Kitap Tanıtımı |
Finansal krizlerin dünü ve bugününe ilişkin ayrıntılı değerlendirmelerin yapıldığı, krizlerin geleceği için ise küresel çapta bir projeksiyon tutulmaya çalışıldığı incelemede, 1630-2010 yılları arasındaki dönem itibarı ile yüzyıllar bazında bir periyotta tüm finansal krizlerin benzer süreçleri izlediği gözler önüne serilmektedir. Temel süreçler, çılgınlık - gerileme - çöküş - sönümleme - toparlanma olarak yaşanmaktadır; ancak söz konusu süreçlerin süreleri krizden krize farklılık göstermektedir. İncelenmeye çalışılan tüm krizler için krizin öncülüğünü yapan en az bir, çoğu zaman ise birden fazla spekülasyon nesnesinin olduğunu gösteren geniş bir finansal enstrüman yelpazesi dönemsel çerçevede ele alınmaktadır.
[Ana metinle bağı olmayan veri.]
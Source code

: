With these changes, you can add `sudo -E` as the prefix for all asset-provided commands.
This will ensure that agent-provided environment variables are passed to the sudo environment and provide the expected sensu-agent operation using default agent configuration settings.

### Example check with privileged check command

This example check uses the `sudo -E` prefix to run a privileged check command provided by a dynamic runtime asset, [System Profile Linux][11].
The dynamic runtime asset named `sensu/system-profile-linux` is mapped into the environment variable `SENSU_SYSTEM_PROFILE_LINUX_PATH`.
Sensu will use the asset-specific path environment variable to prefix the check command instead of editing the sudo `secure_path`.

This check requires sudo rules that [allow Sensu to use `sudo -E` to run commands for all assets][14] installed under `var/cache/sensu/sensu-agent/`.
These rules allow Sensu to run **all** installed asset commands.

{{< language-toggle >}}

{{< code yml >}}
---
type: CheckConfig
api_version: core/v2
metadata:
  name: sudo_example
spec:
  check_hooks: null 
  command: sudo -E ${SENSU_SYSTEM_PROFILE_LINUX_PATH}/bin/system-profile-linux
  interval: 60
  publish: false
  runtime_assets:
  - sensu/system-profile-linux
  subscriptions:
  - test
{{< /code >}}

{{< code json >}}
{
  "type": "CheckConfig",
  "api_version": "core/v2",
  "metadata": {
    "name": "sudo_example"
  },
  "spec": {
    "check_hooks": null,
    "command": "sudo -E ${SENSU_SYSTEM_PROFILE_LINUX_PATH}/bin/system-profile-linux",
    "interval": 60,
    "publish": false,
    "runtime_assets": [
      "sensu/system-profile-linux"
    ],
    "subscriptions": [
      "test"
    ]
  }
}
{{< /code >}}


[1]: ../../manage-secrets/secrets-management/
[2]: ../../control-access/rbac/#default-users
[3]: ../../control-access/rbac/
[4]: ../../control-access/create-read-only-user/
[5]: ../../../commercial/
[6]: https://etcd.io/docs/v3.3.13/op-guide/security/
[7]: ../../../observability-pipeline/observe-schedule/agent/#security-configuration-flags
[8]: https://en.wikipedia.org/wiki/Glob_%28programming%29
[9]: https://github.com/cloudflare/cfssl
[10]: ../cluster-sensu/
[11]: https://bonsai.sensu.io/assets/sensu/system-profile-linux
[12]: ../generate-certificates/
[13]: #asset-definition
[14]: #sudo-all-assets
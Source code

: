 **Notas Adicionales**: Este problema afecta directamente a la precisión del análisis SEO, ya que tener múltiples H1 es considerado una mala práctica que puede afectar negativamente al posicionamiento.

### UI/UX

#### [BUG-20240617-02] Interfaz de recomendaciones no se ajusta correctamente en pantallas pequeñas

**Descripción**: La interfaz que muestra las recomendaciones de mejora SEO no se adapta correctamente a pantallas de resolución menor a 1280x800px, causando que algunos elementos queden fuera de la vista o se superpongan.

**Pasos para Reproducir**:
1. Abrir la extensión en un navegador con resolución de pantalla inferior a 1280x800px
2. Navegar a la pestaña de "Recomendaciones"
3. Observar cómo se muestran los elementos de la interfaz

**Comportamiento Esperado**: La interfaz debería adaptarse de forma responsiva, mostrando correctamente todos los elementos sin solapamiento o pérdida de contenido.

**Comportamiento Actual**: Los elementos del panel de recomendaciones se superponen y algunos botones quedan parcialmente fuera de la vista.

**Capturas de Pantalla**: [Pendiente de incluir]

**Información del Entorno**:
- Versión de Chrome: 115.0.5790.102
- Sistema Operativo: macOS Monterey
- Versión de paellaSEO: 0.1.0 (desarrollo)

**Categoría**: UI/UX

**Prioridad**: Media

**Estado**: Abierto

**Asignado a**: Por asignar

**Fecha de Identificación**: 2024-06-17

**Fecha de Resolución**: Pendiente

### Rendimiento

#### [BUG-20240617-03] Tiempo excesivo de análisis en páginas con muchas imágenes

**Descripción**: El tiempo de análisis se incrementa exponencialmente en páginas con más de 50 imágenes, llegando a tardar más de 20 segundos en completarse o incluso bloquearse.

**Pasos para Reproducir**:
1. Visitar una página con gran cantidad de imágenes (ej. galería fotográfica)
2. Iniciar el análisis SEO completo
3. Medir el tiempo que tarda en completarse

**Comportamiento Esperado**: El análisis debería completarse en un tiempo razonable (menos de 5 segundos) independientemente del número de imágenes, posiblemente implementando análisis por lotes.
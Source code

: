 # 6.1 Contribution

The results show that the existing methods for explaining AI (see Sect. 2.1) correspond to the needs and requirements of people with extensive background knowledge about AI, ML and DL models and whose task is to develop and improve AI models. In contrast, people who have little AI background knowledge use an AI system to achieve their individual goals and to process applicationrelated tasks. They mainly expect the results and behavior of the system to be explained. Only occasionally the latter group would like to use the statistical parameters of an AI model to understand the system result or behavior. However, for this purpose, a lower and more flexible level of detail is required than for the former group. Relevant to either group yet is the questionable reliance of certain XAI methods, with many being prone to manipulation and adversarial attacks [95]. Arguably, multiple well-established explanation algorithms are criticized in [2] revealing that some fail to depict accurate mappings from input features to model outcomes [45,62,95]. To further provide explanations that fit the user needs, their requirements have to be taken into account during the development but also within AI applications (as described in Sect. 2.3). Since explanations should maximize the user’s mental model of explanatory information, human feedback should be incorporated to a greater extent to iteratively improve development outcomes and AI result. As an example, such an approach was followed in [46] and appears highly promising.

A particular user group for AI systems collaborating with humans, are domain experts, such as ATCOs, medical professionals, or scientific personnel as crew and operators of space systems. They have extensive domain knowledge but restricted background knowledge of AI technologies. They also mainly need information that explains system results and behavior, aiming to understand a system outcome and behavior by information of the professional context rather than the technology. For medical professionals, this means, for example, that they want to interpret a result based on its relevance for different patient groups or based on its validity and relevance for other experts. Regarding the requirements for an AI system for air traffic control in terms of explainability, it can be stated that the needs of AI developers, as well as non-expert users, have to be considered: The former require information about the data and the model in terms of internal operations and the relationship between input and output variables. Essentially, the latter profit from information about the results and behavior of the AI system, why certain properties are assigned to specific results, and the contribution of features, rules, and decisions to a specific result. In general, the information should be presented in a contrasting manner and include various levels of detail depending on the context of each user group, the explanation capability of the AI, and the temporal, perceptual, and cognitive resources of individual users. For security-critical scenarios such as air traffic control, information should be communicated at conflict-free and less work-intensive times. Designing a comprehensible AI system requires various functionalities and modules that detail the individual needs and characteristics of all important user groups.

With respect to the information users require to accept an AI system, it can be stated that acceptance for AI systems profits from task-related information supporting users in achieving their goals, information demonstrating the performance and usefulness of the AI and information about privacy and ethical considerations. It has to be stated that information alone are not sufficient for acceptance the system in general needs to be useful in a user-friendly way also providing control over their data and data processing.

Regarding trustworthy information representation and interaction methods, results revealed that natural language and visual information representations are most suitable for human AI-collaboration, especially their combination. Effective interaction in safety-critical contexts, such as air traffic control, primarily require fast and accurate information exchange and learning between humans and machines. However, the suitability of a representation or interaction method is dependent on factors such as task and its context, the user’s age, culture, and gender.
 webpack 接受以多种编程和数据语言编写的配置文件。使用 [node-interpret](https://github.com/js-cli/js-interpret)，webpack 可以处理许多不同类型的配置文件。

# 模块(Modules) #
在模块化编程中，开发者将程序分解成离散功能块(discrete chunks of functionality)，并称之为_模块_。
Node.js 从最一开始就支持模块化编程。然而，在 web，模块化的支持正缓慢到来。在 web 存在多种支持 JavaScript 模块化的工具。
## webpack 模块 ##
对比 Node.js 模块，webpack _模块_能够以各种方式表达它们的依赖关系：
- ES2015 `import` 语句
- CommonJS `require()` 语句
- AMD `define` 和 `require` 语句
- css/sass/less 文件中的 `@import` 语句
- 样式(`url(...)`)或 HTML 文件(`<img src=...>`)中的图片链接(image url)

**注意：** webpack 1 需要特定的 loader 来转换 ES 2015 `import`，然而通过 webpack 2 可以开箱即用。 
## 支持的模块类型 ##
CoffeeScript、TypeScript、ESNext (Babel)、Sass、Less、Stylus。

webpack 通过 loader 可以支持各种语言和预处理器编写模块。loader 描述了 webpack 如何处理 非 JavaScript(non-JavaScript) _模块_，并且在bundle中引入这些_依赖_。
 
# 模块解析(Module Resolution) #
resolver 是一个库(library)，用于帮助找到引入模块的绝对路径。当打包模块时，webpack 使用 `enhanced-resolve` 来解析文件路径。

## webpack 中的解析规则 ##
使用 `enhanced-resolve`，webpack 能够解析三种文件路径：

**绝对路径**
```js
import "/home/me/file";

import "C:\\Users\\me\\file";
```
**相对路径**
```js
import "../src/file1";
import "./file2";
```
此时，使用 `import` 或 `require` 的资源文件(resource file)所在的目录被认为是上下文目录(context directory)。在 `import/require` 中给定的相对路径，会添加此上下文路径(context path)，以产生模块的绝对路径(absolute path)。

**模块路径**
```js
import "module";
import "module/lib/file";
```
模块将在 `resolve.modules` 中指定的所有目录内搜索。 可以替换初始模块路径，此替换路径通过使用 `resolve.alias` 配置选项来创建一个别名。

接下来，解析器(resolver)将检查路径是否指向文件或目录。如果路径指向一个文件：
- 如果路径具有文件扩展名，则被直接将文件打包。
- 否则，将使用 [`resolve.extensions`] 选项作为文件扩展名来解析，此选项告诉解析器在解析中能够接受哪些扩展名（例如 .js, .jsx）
Söz konusu enstrümanlar, Hollanda'nın Altın Çağı'ndaki lale soğanlarından XVIII. ve XIX. yüzyıllarda İngiltere ve ABD'deki kanal ve demiryollarına, balonlara yol açan Güney Denizi Şirketi ve Mississippi Şirketi hisse senetlerinden teknoloji ve emlağa, paniklere yol açan banka ve borsalara, bazense Poyais adında hayali ülkeler türeten değerli maden ve dövizlere kadar farklılık göstermektedir.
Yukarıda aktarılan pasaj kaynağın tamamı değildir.